2018-11-14T00:26:47+01:0014 novembre 2018|

Mes chers frères et sœurs ! Imaginez que nous sommes dans le temple de Jérusalem, un des piliers de la foi d’Israël, comme nos églises étaient jadis (ou sont encore aujourd’hui, j’espère) le cœur de nos villages et de nos communes. Jésus est là, présent et il discute avec nous. Dimanche dernier, nous avons entendu la discussion avec un scribe qui lui demandait lequel était le plus grand commandement, et Jésus avait répondu que le plus grand commandement est un binôme : aimer Dieu et aimer son prochain. Il avait tellement bien répondu que personne n’osait plus lui poser une question.
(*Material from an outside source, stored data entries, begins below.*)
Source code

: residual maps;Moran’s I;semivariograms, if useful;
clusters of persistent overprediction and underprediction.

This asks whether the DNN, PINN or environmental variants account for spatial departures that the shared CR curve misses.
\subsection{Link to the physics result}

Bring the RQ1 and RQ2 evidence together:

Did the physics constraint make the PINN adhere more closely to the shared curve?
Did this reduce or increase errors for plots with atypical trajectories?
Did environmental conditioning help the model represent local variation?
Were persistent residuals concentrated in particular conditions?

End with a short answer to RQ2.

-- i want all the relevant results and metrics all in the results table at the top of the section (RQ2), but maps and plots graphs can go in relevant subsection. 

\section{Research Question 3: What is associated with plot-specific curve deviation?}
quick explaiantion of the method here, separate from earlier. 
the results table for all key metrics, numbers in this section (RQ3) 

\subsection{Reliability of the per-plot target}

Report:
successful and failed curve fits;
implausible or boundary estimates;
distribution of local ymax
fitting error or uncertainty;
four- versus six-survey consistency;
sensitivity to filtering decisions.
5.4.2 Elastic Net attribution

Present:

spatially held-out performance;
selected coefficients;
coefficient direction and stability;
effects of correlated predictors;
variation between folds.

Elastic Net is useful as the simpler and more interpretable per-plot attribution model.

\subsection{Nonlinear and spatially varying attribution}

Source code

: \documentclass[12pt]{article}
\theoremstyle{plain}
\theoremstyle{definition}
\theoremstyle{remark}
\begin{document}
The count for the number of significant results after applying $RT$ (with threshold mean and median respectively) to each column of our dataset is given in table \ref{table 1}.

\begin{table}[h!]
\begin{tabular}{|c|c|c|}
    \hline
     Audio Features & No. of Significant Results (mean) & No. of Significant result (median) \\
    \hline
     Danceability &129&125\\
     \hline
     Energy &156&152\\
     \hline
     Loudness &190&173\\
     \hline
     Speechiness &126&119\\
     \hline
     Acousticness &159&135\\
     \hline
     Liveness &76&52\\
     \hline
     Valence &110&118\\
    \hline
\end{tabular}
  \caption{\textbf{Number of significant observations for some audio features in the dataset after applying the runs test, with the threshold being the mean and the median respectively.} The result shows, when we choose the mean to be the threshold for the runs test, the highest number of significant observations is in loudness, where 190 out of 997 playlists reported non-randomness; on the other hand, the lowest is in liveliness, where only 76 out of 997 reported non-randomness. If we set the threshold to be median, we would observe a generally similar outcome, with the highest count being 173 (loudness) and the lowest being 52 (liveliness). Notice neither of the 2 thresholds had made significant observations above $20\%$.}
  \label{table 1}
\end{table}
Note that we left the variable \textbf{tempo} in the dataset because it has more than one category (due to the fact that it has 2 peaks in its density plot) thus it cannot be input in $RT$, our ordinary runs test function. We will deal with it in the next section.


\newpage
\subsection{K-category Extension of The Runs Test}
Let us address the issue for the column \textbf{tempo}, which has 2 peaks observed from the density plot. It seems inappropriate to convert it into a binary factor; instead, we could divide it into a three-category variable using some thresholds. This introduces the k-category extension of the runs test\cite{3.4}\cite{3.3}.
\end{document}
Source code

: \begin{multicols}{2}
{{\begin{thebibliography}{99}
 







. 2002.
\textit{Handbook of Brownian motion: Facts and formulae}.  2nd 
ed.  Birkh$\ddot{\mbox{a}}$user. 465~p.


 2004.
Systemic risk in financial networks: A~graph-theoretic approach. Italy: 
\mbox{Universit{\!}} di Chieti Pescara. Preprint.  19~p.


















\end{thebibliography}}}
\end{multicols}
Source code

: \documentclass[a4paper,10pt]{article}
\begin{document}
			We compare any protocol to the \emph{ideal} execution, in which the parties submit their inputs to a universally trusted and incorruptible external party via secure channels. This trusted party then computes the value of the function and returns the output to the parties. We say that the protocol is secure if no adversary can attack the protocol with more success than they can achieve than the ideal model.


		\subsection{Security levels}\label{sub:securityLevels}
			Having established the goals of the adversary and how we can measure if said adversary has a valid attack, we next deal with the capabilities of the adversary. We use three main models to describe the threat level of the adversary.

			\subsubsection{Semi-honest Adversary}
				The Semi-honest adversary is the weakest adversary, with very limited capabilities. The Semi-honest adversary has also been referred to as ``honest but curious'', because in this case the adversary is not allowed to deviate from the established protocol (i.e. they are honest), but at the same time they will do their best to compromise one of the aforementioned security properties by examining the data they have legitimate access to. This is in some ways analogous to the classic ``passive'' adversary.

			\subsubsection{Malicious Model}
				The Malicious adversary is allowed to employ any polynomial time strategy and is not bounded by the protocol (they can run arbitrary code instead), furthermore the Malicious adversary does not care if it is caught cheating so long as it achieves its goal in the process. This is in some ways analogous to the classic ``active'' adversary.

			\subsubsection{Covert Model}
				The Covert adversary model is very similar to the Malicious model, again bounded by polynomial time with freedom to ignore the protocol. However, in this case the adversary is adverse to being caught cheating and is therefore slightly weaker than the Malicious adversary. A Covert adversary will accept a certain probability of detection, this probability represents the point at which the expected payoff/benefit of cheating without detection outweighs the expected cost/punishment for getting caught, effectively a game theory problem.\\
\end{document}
A présent, n’ayant plus de questions hypocrites, Jésus peut poursuivre son enseignement sans être interrompu. Avant de nous faire un enseignement sur la fin du monde comme nous le verrons dimanche prochain, aujourd’hui, Jésus veut nous laisser un dernier message sur la simplicité et la générosité, en observant ce qui se passe dans le temple.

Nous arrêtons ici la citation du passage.